Tim O’Gara, mi è stato detto, all’epoca delle registrazioni faceva il giardiniere per mantenersi, e ben due brani sono intitolati con i nomi di piante, l’iniziale Bamboo e Jacaranda, altra canzone molto riuscita. Belle anche la title track in cui l’autore canta di una sua ragazza appiccicosa come il tabacco (quello da masticare, presumo), L.A. River e This Sweet By And By – una sorta di irish bluegrass che ricorda il miglior Bob Geldof – scritta in coppia col produttore McCormick che nel disco si destreggia suonando chitarre d’ogni tipo, mandolino, organo e batteria, conferendo all’intero disco un suono pacato e intimista curato in ogni minimo dettaglio.
Paolo Crazy Carnevale
JONNY KAPLAN & THE LAZY STARS – Seasons (Bittersweet Recordings 2007)
Schitarrata sghemba, riff che più rollingstonesiano non si può, poi innesto di piano alla Hopkins, e infine, dopo l’arrivo del cantato, anche un bell’organo (lo suona Rami Jaffee), questo è l’attacco di Smoking Tar, brano d’apertura di questo probabilmente terzo disco del rocker Jonny Kaplan (sì proprio Jonny senza l’acca tra la a e la prima enne) valente rappresentante di un country rock molto rock e poco country che si suona nell’odierna west coast ed ha i suoi fari illuminanti nel sound degli Stones appunto, di certe cose di Gram Parsons, Dylan, ma anche un sacco di altri modelli sparsi qua e là nel patrimonio musicale americano.
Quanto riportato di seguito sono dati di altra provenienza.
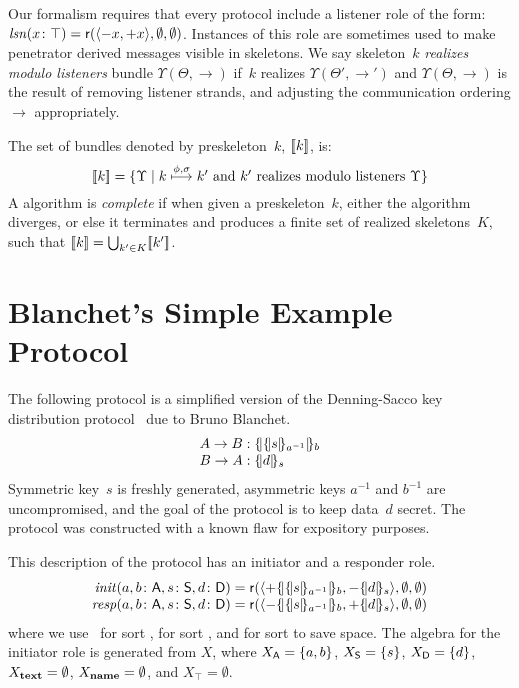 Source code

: \documentclass[12pt]{report}
\theoremstyle{definition}
\newcommand{\role}{\mathsf{r}}
\newcommand{\lsn}{\fn{lsn}}
\newcommand{\init}{\fn{init}}
\newcommand{\resp}{\fn{resp}}
\begin{document}
Our formalism requires that every protocol include a
listener\label{def:listeners} role of the form:
$\lsn(x\colon\top)=\role(\seq{\inbnd x,\outbnd
  x},\emptyset,\emptyset)$.  Instances of this role are sometimes used
to make penetrator derived messages visible in skeletons.  We say
skeleton~$k$ \emph{realizes modulo listeners} bundle
$\Upsilon(\Theta,\to) $ if~$k$ realizes $\Upsilon(\Theta',\to')$ and
\hbox{$\Upsilon(\Theta,\to)$} is the result of removing listener
strands, and adjusting the communication ordering $\to$ appropriately.

The set of bundles denoted by preskeleton~$k$, $[\![k]\!]$, is:
$$[\![k]\!] = \{\Upsilon\mid
\mbox{$k\stackrel{\phi,\sigma}{\longmapsto}k'$ and $k'$ realizes modulo
  listeners $\Upsilon$}\}$$ A {\cpsa} algorithm is \emph{complete} if
when given a preskeleton~$k$, either the algorithm diverges, or else it
terminates and produces a finite set of realized skeletons~$K$, such
that $[\![k]\!]=\bigcup_{k'\in K}[\![k']\!]$.
\label{def:preskeleton denotation}

\section{Blanchet's Simple Example Protocol}\label{sec:blanchet's
  simple example protocol}

The following protocol is a simplified version of the Denning-Sacco
key distribution protocol~\cite{DenningSacco81} due to Bruno Blanchet.
$$\begin{array}{r@{{}:{}}l}
A\to B&\enc{\enc{s}{a^{-1}}}{b}\\
B\to A&\enc{d}{s}
\end{array}$$
Symmetric key~$s$ is freshly generated, asymmetric keys $a^{-1}$ and
$b^{-1}$ are uncompromised, and the goal of the protocol is to keep
data~$d$ secret.  The protocol was constructed with a known flaw for
expository purposes.

This {\cpsa} description of the protocol has an initiator and a
responder role.
$$\begin{array}{r@{{}={}}l}
\init(a,b\colon\srt{A},s\colon\srt{S}, d\colon\srt{D})&
\role(\seq{\outbnd\enc{\enc{s}{a^{-1}}}{b},\inbnd\enc{d}{s}},
\emptyset,\emptyset)\\
\resp(a,b\colon\srt{A},s\colon\srt{S}, d\colon\srt{D})&
\role(\seq{\inbnd\enc{\enc{s}{a^{-1}}}{b},\outbnd\enc{d}{s}},
\emptyset,\emptyset)
\end{array}$$
where we use~ for sort ,  for sort , and
 for sort  to save space.  The algebra for the initiator
role is generated from $X$, where $X_{\mathsf{A}}=\{a,b\}$, $X_{\mathsf{S}}=\{s\}$,
$X_{\mathsf{D}}=\{d\}$, $X_{\operatorname{\mathbf{text}}}=\emptyset$, $X_{\operatorname{\mathbf{name}}}=\emptyset$,
and $X_\top=\emptyset$.
\end{document}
Tutto questo preambolo racchiude pregi e limiti – non difetti – della musica di Kaplan. Non una mancanza di originalità, per carità, le idee sono buone, ma qua e là emergono riferimenti ai modelli che sono troppo evidenti per poter essere sottaciuti. Se il primo brano – comunque una delle cose migliori del disco – è un bel rock ruspante come gli Stones non ne compongono da tempo, e quindi viene naturale di entusiasmarsi ed esserne felici, il successivo, dopo aver fatto più che ben sperare con una stratosferica partenza guidata da hammond e armonica, su cui si innesta una chitarra baritonale, da metà in poi vira nel già sentito: Seasons, brano eponimo del disco suona infatti come una Mr. Tambourine Man elettrificata e rivestita a nuovo, ed è un peccato perché le prime due strofe erano davvero potenti. Il già sentito si ripresenta con la traccia numero tre, Still Lonely con un riff che sa tanto di Lou Reed. Con la quarta traccia, Keep Rollin’, ci troviamo davanti ad un bel rock che brilla di suo, con una bella voce femminile che affianca quella del titolare colorando una canzone sorretta da chitarre taglienti. La successiva Golden Years è più lenta e di nuovo caratterizzata dalle tastiere di Jaffee, uno che col suo hammond riesce a mettere un tocco inconfondibile su tutto ciò che suona. Procedendo con l’ascolto di questo cd prodotto in Spagna – dove Kaplan gode di un largo seguito – ma suonato in California con l’aiuto di una band ispanica, emergono anche richiami a Tom Petty (Miracle Mile Madonna), di nuovo agli Stones (Together In The Morning sembra in tutto e per tutto una di quelle canzoni che canta Keith Richards, cosa che ci fa intuire quale degli Stones eserciti maggior influenza su Kaplan).
Per contro Long Rain, chitarre sempre in evidenza, paga meno dazio ad altra musica lasciando venire fuori per bene il talento di Kaplan.
Il disco si conclude con uno strano brano per sole chitarra elettrica e voce, Sunflower Hair, dall’andamento vagamente “finto blues”.